Lab 28 - Monitor and managed security posture with Identity Secure Score

Lab scenario

Azure AD Identity Protection provides automated detection and remediation to identity-based risks, and provides data in the portal to investigate potential risks. Azure AD Identity Protection also provide an Identity Secure Score to monitor and improve your identity security posture. In the same manner as Microsoft 365 Defender and Microsoft Defender for Cloud, Identity Secure Score provides improvement actions and recommendations that can improve your overall security posture for identity in Azure Active Directory. This lab will explore this capability.

Estimated time: 15 minutes

Exercise 1 - Using Identity Secure Score to monitor and manage identity security posture

Task 1 - Review Identity Secure Score and improvement actions

  1. Sign in to the https://portal.azure.com as a Global administrator.

  2. Search for and then select Azure AD Identity Protection.

  3. In the Overview tile, you will find Identity Secure Score.

  4. Select Identity Secure Score. This will take you to the Identity Secure Score dashboard.

  5. Scroll down to view the Improvement actions.

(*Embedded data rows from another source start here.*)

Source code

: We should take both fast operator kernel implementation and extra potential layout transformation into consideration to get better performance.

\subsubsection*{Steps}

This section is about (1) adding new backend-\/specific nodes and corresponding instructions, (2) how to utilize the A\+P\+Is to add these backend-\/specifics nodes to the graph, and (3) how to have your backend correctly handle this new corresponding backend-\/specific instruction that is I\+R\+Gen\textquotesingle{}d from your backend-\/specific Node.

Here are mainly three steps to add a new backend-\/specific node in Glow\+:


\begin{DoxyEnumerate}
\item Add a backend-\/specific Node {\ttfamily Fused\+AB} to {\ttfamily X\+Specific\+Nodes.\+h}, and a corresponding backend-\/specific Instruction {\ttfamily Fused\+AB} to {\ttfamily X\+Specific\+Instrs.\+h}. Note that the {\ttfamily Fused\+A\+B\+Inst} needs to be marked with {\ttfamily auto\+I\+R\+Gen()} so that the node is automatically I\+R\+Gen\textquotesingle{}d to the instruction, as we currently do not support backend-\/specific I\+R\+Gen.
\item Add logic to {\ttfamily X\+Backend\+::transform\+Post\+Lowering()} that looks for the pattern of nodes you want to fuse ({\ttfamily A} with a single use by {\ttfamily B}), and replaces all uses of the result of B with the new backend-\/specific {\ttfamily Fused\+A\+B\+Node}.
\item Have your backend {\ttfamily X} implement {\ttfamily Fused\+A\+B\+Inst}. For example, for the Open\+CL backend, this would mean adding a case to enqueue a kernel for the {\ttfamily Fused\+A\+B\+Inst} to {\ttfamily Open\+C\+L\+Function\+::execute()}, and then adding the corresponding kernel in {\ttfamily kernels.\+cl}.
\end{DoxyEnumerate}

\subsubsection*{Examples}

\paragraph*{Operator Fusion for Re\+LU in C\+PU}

  6. In contrast to the improvement actions in Microsoft Defender for Cloud and Microsoft 365 Defender, these improvement actions are specific to identity. This provides a more focused list of potential actions to your security posture management. Any improvement actions initiated from this list will also provide an impact to your overall tenant security posture.

Task 2 - Execute an improvement action

  1. To improve one area of the identity security posture, select Protect all users with a sign-in risk policy.

  2. In the tile that opens, scroll down and select Get Started.

  3. A new tab will open for **Identity Protection Sign-in risk policy**.
  4. Select All users under Assignments.

  5. Select Medium and above under Sign-in risk.

  6. Select Allow - Require multi-factor authentication under Controls.

  7. Turn the Enforce policy to On, and select Save.

  8. You have created a Sign-in risk policy that should now increase your Identity Secure Score. This will take up to 24 hours to take affect in your Identity Secure Score.

  9. Review other improvement actions and the steps to create and enable them.